King of Arakan
- Reign: 1153 – 1165
- Predecessor: Kawliya
- Successor: Ananthiri
- Born: ? Parein
- Died: 1165
- House: Parein
- Father: Kawliya
- Religion: Theravada Buddhism

= Datharaza =

Datharaza (Rakhine:ဒသရာဇ ; also spelled as Dasa Râjâ) was the 7th king of the Parein dynasty of Arakan who reigned from 1153 to 1165. He is the son of King Kawliya who built the Mahâti Temple.

== Reign ==
Datharaza ascended the throne in 1153 after the death of his father, King Gatalaya. His reign lasted for twelve years, from 1153 to 1165.

The king is known for repairing the Mahamuni temple, which had been partially destroyed during the reign of King Letya-minnan. The temple was an important religious and cultural site in Arakan, and Datharaza's restoration efforts helped restore its significance.

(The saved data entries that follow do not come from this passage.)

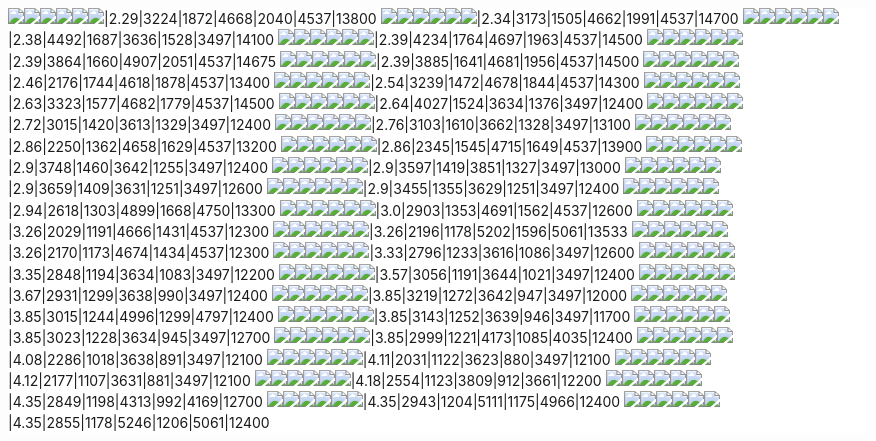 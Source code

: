 ![](/item/3095.png)![](/item/6671.png)![](/item/3091.png)![](/item/3036.png)![](/item/1001.png)![](/item/1053.png)|2.29|3224|1872|4668|2040|4537|13800
![](/item/3095.png)![](/item/3142.png)![](/item/3091.png)![](/item/3115.png)![](/item/1053.png)![](/item/1038.png)|2.34|3173|1505|4662|1991|4537|14700
![](/item/3095.png)![](/item/3142.png)![](/item/3046.png)![](/item/3036.png)![](/item/1053.png)![](/item/1038.png)|2.38|4492|1687|3636|1528|3497|14100
![](/item/3095.png)![](/item/3142.png)![](/item/3091.png)![](/item/3033.png)![](/item/1053.png)![](/item/1038.png)|2.39|4234|1764|4697|1963|4537|14500
![](/item/3095.png)![](/item/3142.png)![](/item/3091.png)![](/item/3072.png)![](/item/1038.png)![](/item/1037.png)|2.39|3864|1660|4907|2051|4537|14675
![](/item/3095.png)![](/item/3142.png)![](/item/3091.png)![](/item/6676.png)![](/item/1053.png)![](/item/1038.png)|2.39|3885|1641|4681|1956|4537|14500
![](/item/3124.png)![](/item/3091.png)![](/item/3095.png)![](/item/3046.png)![](/item/1001.png)![](/item/1053.png)|2.46|2176|1744|4618|1878|4537|13400
![](/item/3095.png)![](/item/3142.png)![](/item/3091.png)![](/item/3046.png)![](/item/1053.png)![](/item/1038.png)|2.54|3239|1472|4678|1844|4537|14300
![](/item/3095.png)![](/item/3142.png)![](/item/3091.png)![](/item/3094.png)![](/item/1053.png)![](/item/1038.png)|2.63|3323|1577|4682|1779|4537|14500
![](/item/3095.png)![](/item/3142.png)![](/item/3006.png)![](/item/3036.png)![](/item/1053.png)![](/item/1038.png)|2.64|4027|1524|3634|1376|3497|12400
![](/item/6672.png)![](/item/3095.png)![](/item/3142.png)![](/item/3006.png)![](/item/1053.png)![](/item/1038.png)|2.72|3015|1420|3613|1329|3497|12400
![](/item/3095.png)![](/item/3142.png)![](/item/3006.png)![](/item/3153.png)![](/item/1038.png)![](/item/1038.png)|2.76|3103|1610|3662|1328|3497|13100
![](/item/3095.png)![](/item/3091.png)![](/item/3046.png)![](/item/6672.png)![](/item/1001.png)![](/item/1053.png)|2.86|2250|1362|4658|1629|4537|13200
![](/item/3153.png)![](/item/3095.png)![](/item/3091.png)![](/item/3046.png)![](/item/1001.png)![](/item/1038.png)|2.86|2345|1545|4715|1649|4537|13900
![](/item/3095.png)![](/item/3142.png)![](/item/3006.png)![](/item/3033.png)![](/item/1053.png)![](/item/1038.png)|2.9|3748|1460|3642|1255|3497|12400
![](/item/3095.png)![](/item/3142.png)![](/item/3006.png)![](/item/3072.png)![](/item/1038.png)![](/item/1038.png)|2.9|3597|1419|3851|1327|3497|13000
![](/item/3095.png)![](/item/3142.png)![](/item/3006.png)![](/item/6694.png)![](/item/1053.png)![](/item/1038.png)|2.9|3659|1409|3631|1251|3497|12600
![](/item/3095.png)![](/item/3142.png)![](/item/3006.png)![](/item/6676.png)![](/item/1053.png)![](/item/1038.png)|2.9|3455|1355|3629|1251|3497|12400
![](/item/3095.png)![](/item/3091.png)![](/item/3046.png)![](/item/6692.png)![](/item/1001.png)![](/item/1053.png)|2.94|2618|1303|4899|1668|4750|13300
![](/item/3095.png)![](/item/3142.png)![](/item/3091.png)![](/item/3006.png)![](/item/1053.png)![](/item/1038.png)|3.0|2903|1353|4691|1562|4537|12600
![](/item/3095.png)![](/item/3091.png)![](/item/3085.png)![](/item/3006.png)![](/item/1053.png)![](/item/1038.png)|3.26|2029|1191|4666|1431|4537|12300
![](/item/3095.png)![](/item/3091.png)![](/item/3046.png)![](/item/3078.png)![](/item/1001.png)![](/item/1053.png)|3.26|2196|1178|5202|1596|5061|13533
![](/item/3095.png)![](/item/3091.png)![](/item/3046.png)![](/item/3006.png)![](/item/1053.png)![](/item/1038.png)|3.26|2170|1173|4674|1434|4537|12300
![](/item/3095.png)![](/item/3142.png)![](/item/3006.png)![](/item/3115.png)![](/item/1053.png)![](/item/1038.png)|3.33|2796|1233|3616|1086|3497|12600
![](/item/3095.png)![](/item/3142.png)![](/item/3046.png)![](/item/3006.png)![](/item/1053.png)![](/item/1038.png)|3.35|2848|1194|3634|1083|3497|12200
![](/item/3095.png)![](/item/3142.png)![](/item/3087.png)![](/item/3006.png)![](/item/1053.png)![](/item/1038.png)|3.57|3056|1191|3644|1021|3497|12400
![](/item/3095.png)![](/item/3142.png)![](/item/3006.png)![](/item/3094.png)![](/item/1053.png)![](/item/1038.png)|3.67|2931|1299|3638|990|3497|12400
![](/item/3095.png)![](/item/3142.png)![](/item/3006.png)![](/item/6695.png)![](/item/1053.png)![](/item/1038.png)|3.85|3219|1272|3642|947|3497|12000
![](/item/3095.png)![](/item/3142.png)![](/item/3006.png)![](/item/3139.png)![](/item/1053.png)![](/item/1038.png)|3.85|3015|1244|4996|1299|4797|12400
![](/item/3095.png)![](/item/3142.png)![](/item/3006.png)![](/item/3179.png)![](/item/1053.png)![](/item/1038.png)|3.85|3143|1252|3639|946|3497|11700
![](/item/3095.png)![](/item/3142.png)![](/item/3006.png)![](/item/6333.png)![](/item/1053.png)![](/item/1038.png)|3.85|3023|1228|3634|945|3497|12700
![](/item/3095.png)![](/item/3142.png)![](/item/3006.png)![](/item/3181.png)![](/item/1053.png)![](/item/1038.png)|3.85|2999|1221|4173|1085|4035|12400
![](/item/3095.png)![](/item/3046.png)![](/item/3087.png)![](/item/3006.png)![](/item/1053.png)![](/item/1038.png)|4.08|2286|1018|3638|891|3497|12100
![](/item/3095.png)![](/item/3085.png)![](/item/3006.png)![](/item/3094.png)![](/item/1053.png)![](/item/1038.png)|4.11|2031|1122|3623|880|3497|12100
![](/item/3095.png)![](/item/3006.png)![](/item/3046.png)![](/item/3094.png)![](/item/1053.png)![](/item/1038.png)|4.12|2177|1107|3631|881|3497|12100
![](/item/3095.png)![](/item/3046.png)![](/item/6692.png)![](/item/3006.png)![](/item/1053.png)![](/item/1038.png)|4.18|2554|1123|3809|912|3661|12200
![](/item/3095.png)![](/item/3142.png)![](/item/3006.png)![](/item/3748.png)![](/item/1053.png)![](/item/1038.png)|4.35|2849|1198|4313|992|4169|12700
![](/item/3095.png)![](/item/3142.png)![](/item/3006.png)![](/item/3026.png)![](/item/1053.png)![](/item/1038.png)|4.35|2943|1204|5111|1175|4966|12400
![](/item/3095.png)![](/item/3142.png)![](/item/3006.png)![](/item/6035.png)![](/item/1053.png)![](/item/1038.png)|4.35|2855|1178|5246|1206|5061|12400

Along with the physical repairs to the temple, Datharaza also oversaw the restoration of the idol of Mahamuni, which had been damaged during previous conflicts. To carry out the repairs, Datharaza employed tributary kings to assist in the restoration process.

== Death ==
Datharaza died in 1165 after a twelve-year reign. He was succeeded by his son, Ananthiri.